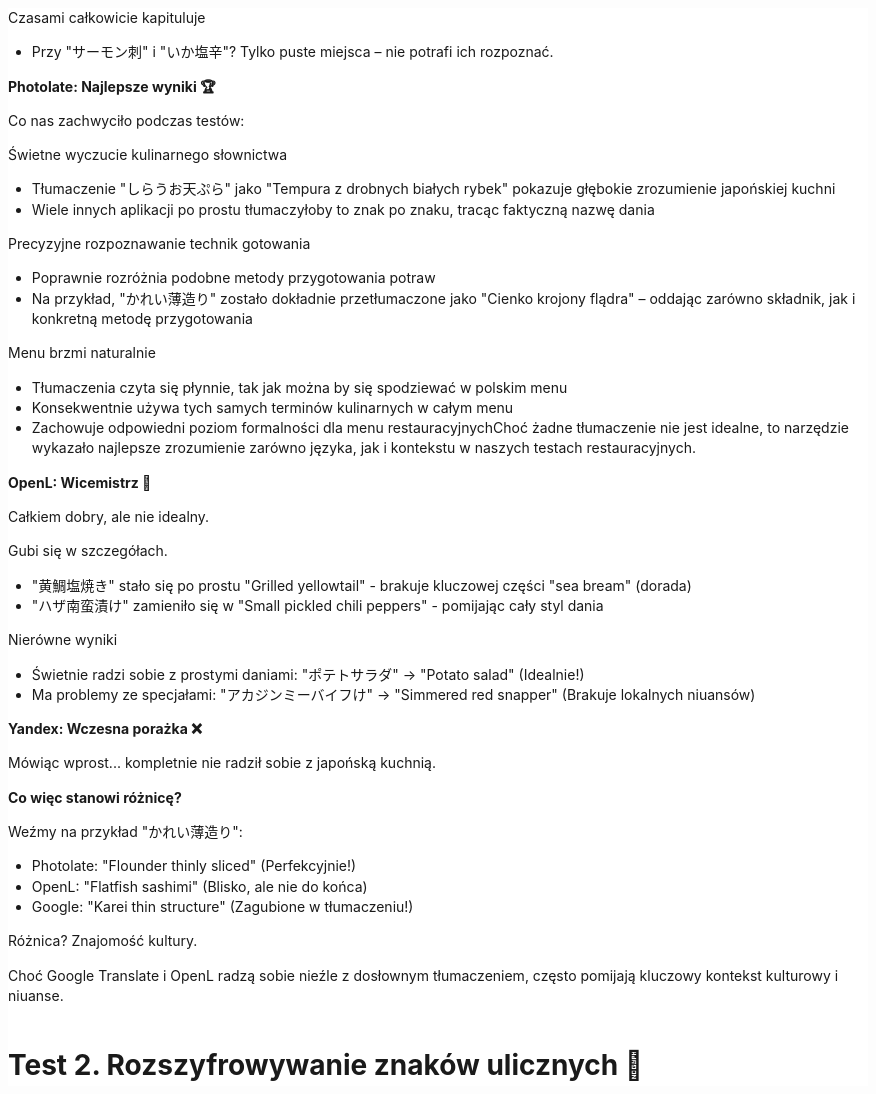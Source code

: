 Czasami całkowicie kapituluje

- Przy "サーモン刺" i "いか塩辛"? Tylko puste miejsca – nie potrafi ich rozpoznać.

**Photolate: Najlepsze wyniki 🏆**

Co nas zachwyciło podczas testów:

Świetne wyczucie kulinarnego słownictwa

- Tłumaczenie "しらうお天ぷら" jako "Tempura z drobnych białych rybek" pokazuje głębokie zrozumienie japońskiej kuchni
- Wiele innych aplikacji po prostu tłumaczyłoby to znak po znaku, tracąc faktyczną nazwę dania

Precyzyjne rozpoznawanie technik gotowania

- Poprawnie rozróżnia podobne metody przygotowania potraw
- Na przykład, "かれい薄造り" zostało dokładnie przetłumaczone jako "Cienko krojony flądra" – oddając zarówno składnik, jak i konkretną metodę przygotowania

Menu brzmi naturalnie

- Tłumaczenia czyta się płynnie, tak jak można by się spodziewać w polskim menu
- Konsekwentnie używa tych samych terminów kulinarnych w całym menu
- Zachowuje odpowiedni poziom formalności dla menu restauracyjnychChoć żadne tłumaczenie nie jest idealne, to narzędzie wykazało najlepsze zrozumienie zarówno języka, jak i kontekstu w naszych testach restauracyjnych.

**OpenL: Wicemistrz 🥈**

Całkiem dobry, ale nie idealny.

Gubi się w szczegółach.

- "黄鯛塩焼き" stało się po prostu "Grilled yellowtail" - brakuje kluczowej części "sea bream" (dorada)
- "ハザ南蛮漬け" zamieniło się w "Small pickled chili peppers" - pomijając cały styl dania

Nierówne wyniki

- Świetnie radzi sobie z prostymi daniami: "ポテトサラダ" → "Potato salad" (Idealnie!)
- Ma problemy ze specjałami: "アカジンミーバイフけ" → "Simmered red snapper" (Brakuje lokalnych niuansów)

**Yandex: Wczesna porażka ❌**

Mówiąc wprost... kompletnie nie radził sobie z japońską kuchnią.

**Co więc stanowi różnicę?**

Weźmy na przykład "かれい薄造り":

- Photolate: "Flounder thinly sliced" (Perfekcyjnie!)
- OpenL: "Flatfish sashimi" (Blisko, ale nie do końca)
- Google: "Karei thin structure" (Zagubione w tłumaczeniu!)

Różnica? Znajomość kultury.

Choć Google Translate i OpenL radzą sobie nieźle z dosłownym tłumaczeniem, często pomijają kluczowy kontekst kulturowy i niuanse.

# Test 2. Rozszyfrowywanie znaków ulicznych 🏯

THE PROBLEM
From the line containing "- Zachowuje odpowiedni" to the last line of the listing, write everything out exactly. Nothing outside that stretch belongs.

TASK ANSWER
- Zachowuje odpowiedni poziom formalności dla menu restauracyjnychChoć żadne tłumaczenie nie jest idealne, to narzędzie wykazało najlepsze zrozumienie zarówno języka, jak i kontekstu w naszych testach restauracyjnych.

**OpenL: Wicemistrz 🥈**

Całkiem dobry, ale nie idealny.

Gubi się w szczegółach.

- "黄鯛塩焼き" stało się po prostu "Grilled yellowtail" - brakuje kluczowej części "sea bream" (dorada)
- "ハザ南蛮漬け" zamieniło się w "Small pickled chili peppers" - pomijając cały styl dania

Nierówne wyniki

- Świetnie radzi sobie z prostymi daniami: "ポテトサラダ" → "Potato salad" (Idealnie!)
- Ma problemy ze specjałami: "アカジンミーバイフけ" → "Simmered red snapper" (Brakuje lokalnych niuansów)

**Yandex: Wczesna porażka ❌**

Mówiąc wprost... kompletnie nie radził sobie z japońską kuchnią.

**Co więc stanowi różnicę?**

Weźmy na przykład "かれい薄造り":

- Photolate: "Flounder thinly sliced" (Perfekcyjnie!)
- OpenL: "Flatfish sashimi" (Blisko, ale nie do końca)
- Google: "Karei thin structure" (Zagubione w tłumaczeniu!)

Różnica? Znajomość kultury.

Choć Google Translate i OpenL radzą sobie nieźle z dosłownym tłumaczeniem, często pomijają kluczowy kontekst kulturowy i niuanse.

# Test 2. Rozszyfrowywanie znaków ulicznych 🏯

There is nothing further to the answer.